SC – To be honest, no. I remember when I suggested to Sean and Tom, ‘I might leave’. It’s been a great year, life was going really good and it was fun and I was learning, and all that. I was making money doing what I wanted to but then I thought ‘I could be the guy on the east coast’. I’m not going to be the guy here, heck, I’m not even the guy in my own academy so how am I going to be the guy in Ontario? But I can maybe go to New Brunswick and be the guy, help work with the top juniors and so on. Back then the east coast didn’t have a lot of coaches, full-time coaches, so anyway Sean basically made me realize and he basically said something to the effect of ‘Sean (ok, I’m going to put words in his mouth), he may have said Sean you really don’t know jack squat’. Or ‘Sean you don’t know shit yet’, or something to that effect, right? And I remember looking at him and I’m like, I was feeling so good, I was feeling I know so much now, I learned a lot from you and Tom and then for him to look at me and say, ‘you don’t know shit, like you’re just getting started here, and there’s so much more to learn’. And I remember that conversation and it kind of helped me plant my feet here, really stay and I changed my attitude about moving back to the east coast. You know when I look back it’s kind of funny, I did learn a lot that year but now I look back at how much I’ve learned over the last fourteen years that I’ve stayed here and yeah, I really didn’t know very much then.

@36aday – Do you ever talk to him about that conversation and how it really stuck with you? It sounds like a little tough love but also some, hey, you should stick around, and there may be an opportunity for you.

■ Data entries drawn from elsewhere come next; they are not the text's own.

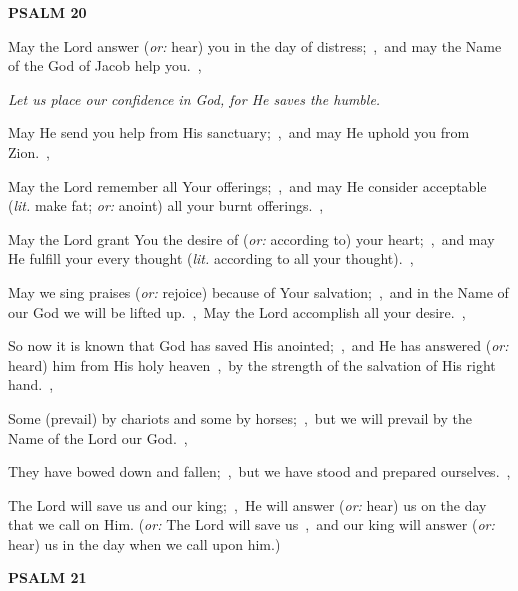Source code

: \documentclass[12pt,twoside,a5paper]{article}
\newcommand{\psalm}[1]{\textbf{PSALM {#1}}\nopagebreak}
\newcommand{\qanona}[1]{{\liturgicalhint{Qanona.} \emph{#1}}}
\newcommand{\translationoption}[1]{\emph{or:} #1}
\newcommand{\translationliteral}[1]{\emph{lit.} #1}
\begin{document}
\psalm{20}

\begin{normalparskip}
  May the Lord answer (\translationoption{hear}) you in the day of distress;~\sep\ and may the Name of the God of Jacob help you.~\sep

  \qanona{Let us place our confidence in God, for He saves the humble.}

  May He send you help from His sanctuary;~\sep\ and may He uphold you from Zion.~\sep

  May the Lord remember all Your offerings;~\sep\ and may He consider acceptable (\translationliteral{make fat}; \translationoption{anoint}) all your burnt offerings.~\sep

  May the Lord grant You the desire of (\translationoption{according to}) your heart;~\sep\ and may He fulfill your every thought (\translationliteral{according to all your thought}).~\sep

  May we sing praises (\translationoption{rejoice}) because of Your salvation;~\sep\ and in the Name of our God we will be lifted up.~\sep\ May the Lord accomplish all your desire.~\sep

  So now it is known that God has saved His anointed;~\sep\ and He has answered (\translationoption{heard}) him from His holy heaven~\sep\ by the strength of the salvation of His right hand.~\sep

  Some (prevail) by chariots and some by horses;~\sep\ but we will prevail by the Name of the Lord our God.~\sep

  They have bowed down and fallen;~\sep\ but we have stood and prepared ourselves.~\sep

  The Lord will save us and our king;~\sep\ He will answer (\translationoption{hear}) us on the day that we call on Him. (\translationoption{The Lord will save us~\sep\ and our king will answer (\translationoption{hear}) us in the day when we call upon him.})
\end{normalparskip}

\psalm{21}
\end{document}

SC – But there was always a lot of tough love with Sean. When he had the chance to influence somebody, there was no holding back. He would say what seemed at the time like the most crazy, wild, unthoughtful things but he was just trying to help spur positive change and influence me to do what was right. At the time you think it is unthoughtful, you feel like he is being a little…inconsiderate of your feelings but you always look back and I would be like, wow, it took a lot of guts for him to, you know, in the moment, create a little friction between us but really he was doing and saying what was right for me. So I think, you know, a lot of people don’t like to have conflict, but – and I would be more of that nature – but sometimes a little, ‘hey, I have to put emotion aside here, tell you what you need to hear’ is a good thing. And Sean would say whatever he needed to say to me, emotions and feelings were out the door.

@36aday – laughs

SC – And it took me a while to get used to that but he influenced me a lot because he was so open and honest.